§ **Exercise aim**
Your task is to count the lines of the entries below that include the word "myenv" and to give only the resulting number.

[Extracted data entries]
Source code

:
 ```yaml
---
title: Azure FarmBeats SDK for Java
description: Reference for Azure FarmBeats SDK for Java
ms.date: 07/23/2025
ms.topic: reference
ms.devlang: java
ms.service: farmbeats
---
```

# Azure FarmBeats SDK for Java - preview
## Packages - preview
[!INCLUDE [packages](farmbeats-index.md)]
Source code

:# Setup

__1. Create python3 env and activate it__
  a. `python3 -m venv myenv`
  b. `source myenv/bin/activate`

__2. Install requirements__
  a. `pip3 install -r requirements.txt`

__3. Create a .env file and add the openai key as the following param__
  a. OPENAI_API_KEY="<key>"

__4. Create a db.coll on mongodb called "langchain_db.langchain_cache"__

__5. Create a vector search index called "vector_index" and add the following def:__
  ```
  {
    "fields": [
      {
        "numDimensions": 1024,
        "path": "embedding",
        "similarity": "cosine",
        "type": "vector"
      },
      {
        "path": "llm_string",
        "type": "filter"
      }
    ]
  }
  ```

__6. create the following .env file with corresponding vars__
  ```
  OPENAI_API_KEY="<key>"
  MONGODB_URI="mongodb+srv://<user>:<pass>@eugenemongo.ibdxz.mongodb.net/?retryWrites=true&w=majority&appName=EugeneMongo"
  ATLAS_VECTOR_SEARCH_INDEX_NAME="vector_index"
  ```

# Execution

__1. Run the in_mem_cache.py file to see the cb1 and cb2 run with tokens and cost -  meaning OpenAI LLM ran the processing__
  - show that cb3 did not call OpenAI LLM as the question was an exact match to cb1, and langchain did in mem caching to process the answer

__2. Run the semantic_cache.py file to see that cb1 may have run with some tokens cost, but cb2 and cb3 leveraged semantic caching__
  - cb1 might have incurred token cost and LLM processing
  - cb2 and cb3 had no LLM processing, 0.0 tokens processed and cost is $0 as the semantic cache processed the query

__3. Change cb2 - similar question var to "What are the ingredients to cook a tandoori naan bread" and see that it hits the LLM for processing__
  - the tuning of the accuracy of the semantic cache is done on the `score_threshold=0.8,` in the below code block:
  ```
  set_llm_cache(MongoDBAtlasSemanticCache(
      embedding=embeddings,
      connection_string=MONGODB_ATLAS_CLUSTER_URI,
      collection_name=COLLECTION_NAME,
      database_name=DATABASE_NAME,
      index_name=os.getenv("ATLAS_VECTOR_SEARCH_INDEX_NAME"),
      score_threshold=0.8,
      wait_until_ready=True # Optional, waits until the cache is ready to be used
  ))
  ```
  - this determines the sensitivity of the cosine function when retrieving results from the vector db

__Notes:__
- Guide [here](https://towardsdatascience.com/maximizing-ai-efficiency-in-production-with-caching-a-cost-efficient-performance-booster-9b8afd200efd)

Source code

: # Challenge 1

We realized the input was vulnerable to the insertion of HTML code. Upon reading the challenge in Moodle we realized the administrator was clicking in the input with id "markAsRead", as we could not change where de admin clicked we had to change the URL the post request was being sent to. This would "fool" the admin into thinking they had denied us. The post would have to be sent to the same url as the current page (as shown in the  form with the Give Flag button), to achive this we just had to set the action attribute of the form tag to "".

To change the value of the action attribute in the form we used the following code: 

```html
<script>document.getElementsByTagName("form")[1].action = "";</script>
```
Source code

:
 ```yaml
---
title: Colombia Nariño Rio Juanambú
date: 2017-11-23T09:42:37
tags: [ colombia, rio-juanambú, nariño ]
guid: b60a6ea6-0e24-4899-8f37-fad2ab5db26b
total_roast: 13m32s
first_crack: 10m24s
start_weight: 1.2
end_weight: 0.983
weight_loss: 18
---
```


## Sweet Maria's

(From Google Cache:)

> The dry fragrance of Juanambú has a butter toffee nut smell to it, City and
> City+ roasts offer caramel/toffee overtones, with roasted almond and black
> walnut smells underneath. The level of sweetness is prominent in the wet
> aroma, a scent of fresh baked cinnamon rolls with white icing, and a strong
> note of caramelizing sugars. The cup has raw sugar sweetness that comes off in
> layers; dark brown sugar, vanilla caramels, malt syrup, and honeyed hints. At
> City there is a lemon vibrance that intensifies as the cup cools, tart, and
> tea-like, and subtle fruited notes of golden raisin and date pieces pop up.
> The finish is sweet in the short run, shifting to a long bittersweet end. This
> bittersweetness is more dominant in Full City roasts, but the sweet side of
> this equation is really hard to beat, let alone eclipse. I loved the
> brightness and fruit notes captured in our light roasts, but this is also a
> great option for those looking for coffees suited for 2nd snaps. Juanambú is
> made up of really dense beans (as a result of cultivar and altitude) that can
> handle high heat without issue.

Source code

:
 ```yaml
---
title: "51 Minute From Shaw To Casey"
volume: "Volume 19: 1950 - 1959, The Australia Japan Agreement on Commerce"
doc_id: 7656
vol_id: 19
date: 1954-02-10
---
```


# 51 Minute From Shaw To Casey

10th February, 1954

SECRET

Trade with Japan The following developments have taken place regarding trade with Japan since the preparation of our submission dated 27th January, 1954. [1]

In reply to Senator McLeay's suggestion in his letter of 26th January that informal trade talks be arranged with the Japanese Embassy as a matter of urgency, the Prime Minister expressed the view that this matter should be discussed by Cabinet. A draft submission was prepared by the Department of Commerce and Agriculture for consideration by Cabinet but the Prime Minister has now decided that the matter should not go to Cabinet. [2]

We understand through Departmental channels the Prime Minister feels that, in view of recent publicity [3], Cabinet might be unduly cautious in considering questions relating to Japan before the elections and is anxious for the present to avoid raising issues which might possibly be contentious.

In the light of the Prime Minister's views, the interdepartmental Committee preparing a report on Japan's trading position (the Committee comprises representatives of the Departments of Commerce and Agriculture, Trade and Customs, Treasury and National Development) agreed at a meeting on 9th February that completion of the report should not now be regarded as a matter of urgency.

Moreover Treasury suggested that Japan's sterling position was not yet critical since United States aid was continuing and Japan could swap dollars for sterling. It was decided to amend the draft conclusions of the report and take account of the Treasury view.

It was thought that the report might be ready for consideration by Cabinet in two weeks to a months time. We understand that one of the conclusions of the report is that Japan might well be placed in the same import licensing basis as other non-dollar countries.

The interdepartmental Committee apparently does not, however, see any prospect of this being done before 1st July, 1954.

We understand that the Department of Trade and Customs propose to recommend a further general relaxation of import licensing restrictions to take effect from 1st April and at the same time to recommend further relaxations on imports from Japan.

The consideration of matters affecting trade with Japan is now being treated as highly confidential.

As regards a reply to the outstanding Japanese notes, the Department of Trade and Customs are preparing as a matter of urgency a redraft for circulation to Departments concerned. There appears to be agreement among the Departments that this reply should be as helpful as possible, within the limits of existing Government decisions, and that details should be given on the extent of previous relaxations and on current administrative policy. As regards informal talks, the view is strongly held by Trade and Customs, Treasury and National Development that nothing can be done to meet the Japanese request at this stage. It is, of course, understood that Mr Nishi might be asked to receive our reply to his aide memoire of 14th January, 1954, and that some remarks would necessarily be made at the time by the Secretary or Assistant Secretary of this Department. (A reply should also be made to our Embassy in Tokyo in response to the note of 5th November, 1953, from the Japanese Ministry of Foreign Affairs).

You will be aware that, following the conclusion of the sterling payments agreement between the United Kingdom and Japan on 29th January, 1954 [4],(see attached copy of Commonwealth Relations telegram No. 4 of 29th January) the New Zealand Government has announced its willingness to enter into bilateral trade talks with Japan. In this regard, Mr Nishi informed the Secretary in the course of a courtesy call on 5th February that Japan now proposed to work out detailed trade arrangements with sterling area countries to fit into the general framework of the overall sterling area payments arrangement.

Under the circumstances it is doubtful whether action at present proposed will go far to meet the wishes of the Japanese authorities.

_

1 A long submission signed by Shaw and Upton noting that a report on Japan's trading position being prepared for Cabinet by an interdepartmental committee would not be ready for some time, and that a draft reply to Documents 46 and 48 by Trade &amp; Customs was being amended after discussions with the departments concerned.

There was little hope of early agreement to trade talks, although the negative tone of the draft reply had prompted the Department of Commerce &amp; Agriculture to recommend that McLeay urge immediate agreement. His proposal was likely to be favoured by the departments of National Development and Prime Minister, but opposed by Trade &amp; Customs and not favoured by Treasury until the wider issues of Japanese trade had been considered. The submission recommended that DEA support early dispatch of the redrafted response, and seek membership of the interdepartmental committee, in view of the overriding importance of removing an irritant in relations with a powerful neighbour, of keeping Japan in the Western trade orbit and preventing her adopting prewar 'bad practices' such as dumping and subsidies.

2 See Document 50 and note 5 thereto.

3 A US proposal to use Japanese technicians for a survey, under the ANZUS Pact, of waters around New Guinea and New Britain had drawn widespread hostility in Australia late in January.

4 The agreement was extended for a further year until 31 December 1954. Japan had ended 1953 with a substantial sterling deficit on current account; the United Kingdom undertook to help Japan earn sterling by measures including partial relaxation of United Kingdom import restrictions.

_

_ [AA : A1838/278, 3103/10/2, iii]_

§ **Your response**
2